◆ EXTRACTED MATERIAL

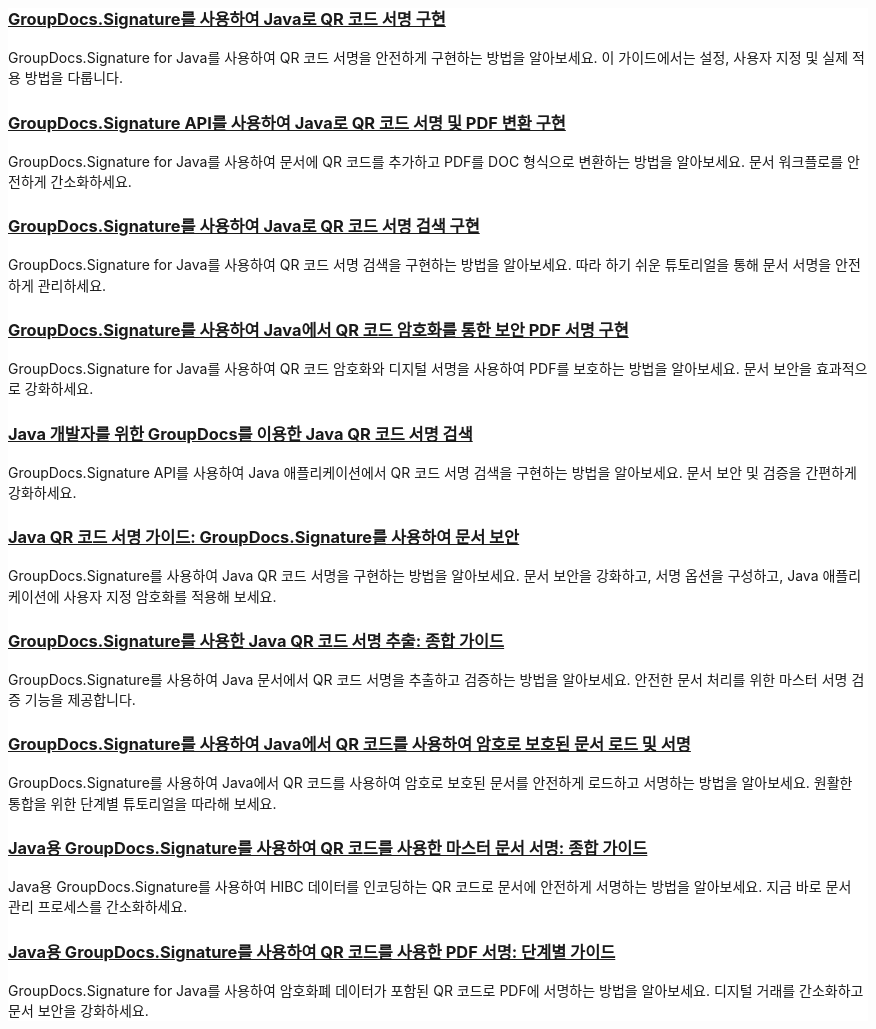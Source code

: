 ### [GroupDocs.Signature를 사용하여 Java로 QR 코드 서명 구현](./implement-qr-code-signatures-groupdocs-signature-java/)
GroupDocs.Signature for Java를 사용하여 QR 코드 서명을 안전하게 구현하는 방법을 알아보세요. 이 가이드에서는 설정, 사용자 지정 및 실제 적용 방법을 다룹니다.

### [GroupDocs.Signature API를 사용하여 Java로 QR 코드 서명 및 PDF 변환 구현](./java-signature-api-groupdocs-qr-codes-pdf-conversion/)
GroupDocs.Signature for Java를 사용하여 문서에 QR 코드를 추가하고 PDF를 DOC 형식으로 변환하는 방법을 알아보세요. 문서 워크플로를 안전하게 간소화하세요.

### [GroupDocs.Signature를 사용하여 Java로 QR 코드 서명 검색 구현](./implement-qr-code-signature-search-java-groupdocs/)
GroupDocs.Signature for Java를 사용하여 QR 코드 서명 검색을 구현하는 방법을 알아보세요. 따라 하기 쉬운 튜토리얼을 통해 문서 서명을 안전하게 관리하세요.

### [GroupDocs.Signature를 사용하여 Java에서 QR 코드 암호화를 통한 보안 PDF 서명 구현](./secure-pdf-signing-qr-code-groupdocs-java/)
GroupDocs.Signature for Java를 사용하여 QR 코드 암호화와 디지털 서명을 사용하여 PDF를 보호하는 방법을 알아보세요. 문서 보안을 효과적으로 강화하세요.

### [Java 개발자를 위한 GroupDocs를 이용한 Java QR 코드 서명 검색](./java-qr-code-signature-search-groupdocs-java/)
GroupDocs.Signature API를 사용하여 Java 애플리케이션에서 QR 코드 서명 검색을 구현하는 방법을 알아보세요. 문서 보안 및 검증을 간편하게 강화하세요.

### [Java QR 코드 서명 가이드: GroupDocs.Signature를 사용하여 문서 보안](./java-qr-code-signing-groupdocs-signature/)
GroupDocs.Signature를 사용하여 Java QR 코드 서명을 구현하는 방법을 알아보세요. 문서 보안을 강화하고, 서명 옵션을 구성하고, Java 애플리케이션에 사용자 지정 암호화를 적용해 보세요.

### [GroupDocs.Signature를 사용한 Java QR 코드 서명 추출: 종합 가이드](./java-groupdocs-signature-qr-code-extraction/)
GroupDocs.Signature를 사용하여 Java 문서에서 QR 코드 서명을 추출하고 검증하는 방법을 알아보세요. 안전한 문서 처리를 위한 마스터 서명 검증 기능을 제공합니다.

### [GroupDocs.Signature를 사용하여 Java에서 QR 코드를 사용하여 암호로 보호된 문서 로드 및 서명](./groupdocs-signature-java-load-sign-password-documents-qr-code/)
GroupDocs.Signature를 사용하여 Java에서 QR 코드를 사용하여 암호로 보호된 문서를 안전하게 로드하고 서명하는 방법을 알아보세요. 원활한 통합을 위한 단계별 튜토리얼을 따라해 보세요.

### [Java용 GroupDocs.Signature를 사용하여 QR 코드를 사용한 마스터 문서 서명: 종합 가이드](./groupdocs-signature-qr-code-document-signing/)
Java용 GroupDocs.Signature를 사용하여 HIBC 데이터를 인코딩하는 QR 코드로 문서에 안전하게 서명하는 방법을 알아보세요. 지금 바로 문서 관리 프로세스를 간소화하세요.

### [Java용 GroupDocs.Signature를 사용하여 QR 코드를 사용한 PDF 서명: 단계별 가이드](./pdf-signing-qr-codes-groupdocs-signature-java/)
GroupDocs.Signature for Java를 사용하여 암호화폐 데이터가 포함된 QR 코드로 PDF에 서명하는 방법을 알아보세요. 디지털 거래를 간소화하고 문서 보안을 강화하세요.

◆ WHAT YOU HAVE TO DO
Pass over the images and copy the rest of the material above exactly.

◆ SOLVED EXERCISE
Source code

: ### [GroupDocs.Signature를 사용하여 Java로 QR 코드 서명 구현](./implement-qr-code-signatures-groupdocs-signature-java/)
GroupDocs.Signature for Java를 사용하여 QR 코드 서명을 안전하게 구현하는 방법을 알아보세요. 이 가이드에서는 설정, 사용자 지정 및 실제 적용 방법을 다룹니다.

### [GroupDocs.Signature API를 사용하여 Java로 QR 코드 서명 및 PDF 변환 구현](./java-signature-api-groupdocs-qr-codes-pdf-conversion/)
GroupDocs.Signature for Java를 사용하여 문서에 QR 코드를 추가하고 PDF를 DOC 형식으로 변환하는 방법을 알아보세요. 문서 워크플로를 안전하게 간소화하세요.

### [GroupDocs.Signature를 사용하여 Java로 QR 코드 서명 검색 구현](./implement-qr-code-signature-search-java-groupdocs/)
GroupDocs.Signature for Java를 사용하여 QR 코드 서명 검색을 구현하는 방법을 알아보세요. 따라 하기 쉬운 튜토리얼을 통해 문서 서명을 안전하게 관리하세요.

### [GroupDocs.Signature를 사용하여 Java에서 QR 코드 암호화를 통한 보안 PDF 서명 구현](./secure-pdf-signing-qr-code-groupdocs-java/)
GroupDocs.Signature for Java를 사용하여 QR 코드 암호화와 디지털 서명을 사용하여 PDF를 보호하는 방법을 알아보세요. 문서 보안을 효과적으로 강화하세요.

### [Java 개발자를 위한 GroupDocs를 이용한 Java QR 코드 서명 검색](./java-qr-code-signature-search-groupdocs-java/)
GroupDocs.Signature API를 사용하여 Java 애플리케이션에서 QR 코드 서명 검색을 구현하는 방법을 알아보세요. 문서 보안 및 검증을 간편하게 강화하세요.

### [Java QR 코드 서명 가이드: GroupDocs.Signature를 사용하여 문서 보안](./java-qr-code-signing-groupdocs-signature/)
GroupDocs.Signature를 사용하여 Java QR 코드 서명을 구현하는 방법을 알아보세요. 문서 보안을 강화하고, 서명 옵션을 구성하고, Java 애플리케이션에 사용자 지정 암호화를 적용해 보세요.

### [GroupDocs.Signature를 사용한 Java QR 코드 서명 추출: 종합 가이드](./java-groupdocs-signature-qr-code-extraction/)
GroupDocs.Signature를 사용하여 Java 문서에서 QR 코드 서명을 추출하고 검증하는 방법을 알아보세요. 안전한 문서 처리를 위한 마스터 서명 검증 기능을 제공합니다.

### [GroupDocs.Signature를 사용하여 Java에서 QR 코드를 사용하여 암호로 보호된 문서 로드 및 서명](./groupdocs-signature-java-load-sign-password-documents-qr-code/)
GroupDocs.Signature를 사용하여 Java에서 QR 코드를 사용하여 암호로 보호된 문서를 안전하게 로드하고 서명하는 방법을 알아보세요. 원활한 통합을 위한 단계별 튜토리얼을 따라해 보세요.

### [Java용 GroupDocs.Signature를 사용하여 QR 코드를 사용한 마스터 문서 서명: 종합 가이드](./groupdocs-signature-qr-code-document-signing/)
Java용 GroupDocs.Signature를 사용하여 HIBC 데이터를 인코딩하는 QR 코드로 문서에 안전하게 서명하는 방법을 알아보세요. 지금 바로 문서 관리 프로세스를 간소화하세요.

### [Java용 GroupDocs.Signature를 사용하여 QR 코드를 사용한 PDF 서명: 단계별 가이드](./pdf-signing-qr-codes-groupdocs-signature-java/)
GroupDocs.Signature for Java를 사용하여 암호화폐 데이터가 포함된 QR 코드로 PDF에 서명하는 방법을 알아보세요. 디지털 거래를 간소화하고 문서 보안을 강화하세요.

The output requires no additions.